How well your team learns, depends on how well you can identify what they know and can do and then adapt your training style. 


When adults learn new skills or refine existing ones, they go through 4 learning stages. Each of these stages has two measures. 

  • Awareness – The level of conscious thought on a skill
  • Ability – The level that something can be done.

The ‘Awareness to Ability Learning Model’ also referred to as the Conscious Competence Model demonstrates how each employee goes through the different stages from becoming aware to being able. 

  • Stage 1 - Unable & Unaware - During this stage, an individual lacks the awareness of the skills, knowledge or ability they need to do a certain task. They just don’t know they don’t know
  • Stage 2 - Unable & Aware - During this stage, the induvial becomes aware of their lack of knowledge and skill and ability to do the task.  They now know what they don’t know
  • Stage 3 - Able & Aware - Through practice and repetition the individual develops the essential knowledge and skills to do the task. However, progress is slow and requires a lot of effort and thought. They know what they know and can do
  • Stage 4 - Able & Unaware – In time and after repeated use, the individual can now complete the task without having to think about it (as if on auto pilot).  They are no longer consciously aware of what they known or what they can do.

This is a continuous cycle, and as the employee achieves 4th stage (Able and Unaware), they become good at the task and this then enables them to be able to find more complex tasks to learn.  

Example – Learning how to use a new Electronic Point of Sale (EPOS) for processing sales 

Stage 1 - Unable & Unaware

Before seeing the programme in action, the employee/s are unaware of the software’s functions or how it works. 

Stage 2 - Unable & Aware

After attending a training session, employees become aware of the computer programme and its features and functions. They become aware of it but do not know how to use it.

Stage 3 - Able & Aware

After having a chance to practice employees are now able to use some of the functions of the EPOS, however, these take time and effort to do and progress is generally slow.

Stage 4 - Able & Unaware

After using the software daily, employees become both very competent and confident using the EPOS. The employee can use the general features of the programme with minimal thought, completing tasks with ease, almost as though they are on auto pilot.

The irony of bad habits 

However, there is an irony for employees if they develop bad habits along this journey.  As they reach the 4thstage (Able and Unaware), if they are not made aware of their bad habits and the impact they have, then they slip back into stage 1 (Unable and Unaware). Here they will need to learn how to stop doing the bad habits and exchange them for good ones.

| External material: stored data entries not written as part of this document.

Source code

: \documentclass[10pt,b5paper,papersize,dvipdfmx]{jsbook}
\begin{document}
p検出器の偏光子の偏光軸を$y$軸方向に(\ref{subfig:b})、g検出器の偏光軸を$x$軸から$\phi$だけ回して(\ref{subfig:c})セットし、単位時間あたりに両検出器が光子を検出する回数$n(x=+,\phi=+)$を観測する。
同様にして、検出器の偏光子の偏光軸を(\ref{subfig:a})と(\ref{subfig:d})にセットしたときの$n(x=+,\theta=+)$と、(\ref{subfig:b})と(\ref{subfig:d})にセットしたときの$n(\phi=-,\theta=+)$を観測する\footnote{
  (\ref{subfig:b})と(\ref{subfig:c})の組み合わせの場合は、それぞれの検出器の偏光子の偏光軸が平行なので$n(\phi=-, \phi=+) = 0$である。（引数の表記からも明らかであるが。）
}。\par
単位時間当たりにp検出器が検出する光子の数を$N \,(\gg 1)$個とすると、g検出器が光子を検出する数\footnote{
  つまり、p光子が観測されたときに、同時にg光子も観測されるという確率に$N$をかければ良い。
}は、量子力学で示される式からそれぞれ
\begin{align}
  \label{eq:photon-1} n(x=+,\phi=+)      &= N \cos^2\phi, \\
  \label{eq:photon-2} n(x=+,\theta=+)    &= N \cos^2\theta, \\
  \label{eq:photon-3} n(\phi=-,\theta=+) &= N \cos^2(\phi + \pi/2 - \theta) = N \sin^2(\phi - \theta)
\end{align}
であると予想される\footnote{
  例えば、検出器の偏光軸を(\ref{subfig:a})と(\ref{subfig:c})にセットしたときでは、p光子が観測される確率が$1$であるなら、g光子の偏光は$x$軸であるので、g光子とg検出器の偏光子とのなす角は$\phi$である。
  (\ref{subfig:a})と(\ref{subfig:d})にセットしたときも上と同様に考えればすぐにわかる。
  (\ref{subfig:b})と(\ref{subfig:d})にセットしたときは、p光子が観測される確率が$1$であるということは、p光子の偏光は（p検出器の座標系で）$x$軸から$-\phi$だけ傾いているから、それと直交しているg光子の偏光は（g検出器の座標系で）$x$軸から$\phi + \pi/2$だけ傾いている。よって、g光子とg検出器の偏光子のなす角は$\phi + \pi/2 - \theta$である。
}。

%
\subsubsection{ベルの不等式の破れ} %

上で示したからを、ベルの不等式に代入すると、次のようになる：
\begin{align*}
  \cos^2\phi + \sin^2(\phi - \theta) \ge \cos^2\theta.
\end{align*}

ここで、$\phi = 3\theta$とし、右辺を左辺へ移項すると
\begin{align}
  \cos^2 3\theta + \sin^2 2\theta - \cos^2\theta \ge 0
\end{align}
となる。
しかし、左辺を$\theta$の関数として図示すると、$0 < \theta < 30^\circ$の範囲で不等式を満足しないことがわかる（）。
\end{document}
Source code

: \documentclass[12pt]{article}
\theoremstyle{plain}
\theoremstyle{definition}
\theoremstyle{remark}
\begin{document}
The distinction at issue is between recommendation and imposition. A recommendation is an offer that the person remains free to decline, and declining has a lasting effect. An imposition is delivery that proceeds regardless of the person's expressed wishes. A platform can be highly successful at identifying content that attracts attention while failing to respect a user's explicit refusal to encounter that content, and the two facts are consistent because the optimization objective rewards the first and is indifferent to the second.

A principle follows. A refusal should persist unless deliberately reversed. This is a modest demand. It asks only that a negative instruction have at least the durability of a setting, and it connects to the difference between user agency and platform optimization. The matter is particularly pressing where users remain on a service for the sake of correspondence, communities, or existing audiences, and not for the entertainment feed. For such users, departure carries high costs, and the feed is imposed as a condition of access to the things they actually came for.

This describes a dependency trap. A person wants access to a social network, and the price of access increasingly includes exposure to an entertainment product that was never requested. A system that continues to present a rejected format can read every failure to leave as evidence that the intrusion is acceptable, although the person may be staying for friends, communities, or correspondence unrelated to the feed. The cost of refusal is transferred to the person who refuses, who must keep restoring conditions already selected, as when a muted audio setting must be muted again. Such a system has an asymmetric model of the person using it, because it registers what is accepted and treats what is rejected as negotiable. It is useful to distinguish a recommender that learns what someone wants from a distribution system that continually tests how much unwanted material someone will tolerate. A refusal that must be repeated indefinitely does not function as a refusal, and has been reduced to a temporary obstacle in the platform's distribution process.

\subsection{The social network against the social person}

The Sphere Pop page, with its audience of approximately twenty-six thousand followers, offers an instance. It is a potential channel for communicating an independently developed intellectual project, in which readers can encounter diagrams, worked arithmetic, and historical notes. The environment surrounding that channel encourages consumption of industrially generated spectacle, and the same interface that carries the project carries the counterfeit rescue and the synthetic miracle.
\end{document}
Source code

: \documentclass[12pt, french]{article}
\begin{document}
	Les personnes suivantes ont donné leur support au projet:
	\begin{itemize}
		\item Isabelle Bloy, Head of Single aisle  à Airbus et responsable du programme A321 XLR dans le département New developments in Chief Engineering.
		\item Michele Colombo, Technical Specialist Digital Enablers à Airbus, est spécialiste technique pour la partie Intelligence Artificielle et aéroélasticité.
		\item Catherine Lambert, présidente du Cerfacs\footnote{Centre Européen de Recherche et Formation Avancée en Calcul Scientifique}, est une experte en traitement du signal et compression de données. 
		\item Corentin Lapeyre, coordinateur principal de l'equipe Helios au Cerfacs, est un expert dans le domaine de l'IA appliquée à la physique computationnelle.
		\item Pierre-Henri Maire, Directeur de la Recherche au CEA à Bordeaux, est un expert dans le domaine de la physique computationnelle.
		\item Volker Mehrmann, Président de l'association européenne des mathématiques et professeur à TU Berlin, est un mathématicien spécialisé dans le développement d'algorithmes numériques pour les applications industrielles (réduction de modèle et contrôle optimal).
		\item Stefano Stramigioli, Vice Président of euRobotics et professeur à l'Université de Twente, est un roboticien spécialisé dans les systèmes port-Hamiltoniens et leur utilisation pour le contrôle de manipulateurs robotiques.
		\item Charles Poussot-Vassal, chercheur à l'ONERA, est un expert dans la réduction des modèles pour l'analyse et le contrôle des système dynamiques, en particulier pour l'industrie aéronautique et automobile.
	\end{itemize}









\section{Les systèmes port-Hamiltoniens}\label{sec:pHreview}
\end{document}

How trainers can support their teams through each of the stages

As each employee progresses through the learning stages, the workplace trainer’s role must adapt from ‘tell and direct’ activities to, ‘asking and guiding’.    

  • Tell & Direct – The trainer needs to give clear and simple instructions, demonstrations and time provide additional support with manuals or how to guides.
  • Ask & Guide – The trainer takes on a coaching role by asking questions that encourage performance or challenge negative behaviours and attitudes.

The trainer's role through each of the learning stages

Tips for the 4 stages of learning:

  • Employees will progress through each of the stages at different speeds based on their current ability and experience.
  • Employees will become most frustrated as they progress from Stage 2 ‘Unable & Aware’, and Stage 3 ‘Able & Aware’.
  • Remind employees it is 'ok' to make mistakes.
  • Attitude is the hardest to change and will require constant reinforcement.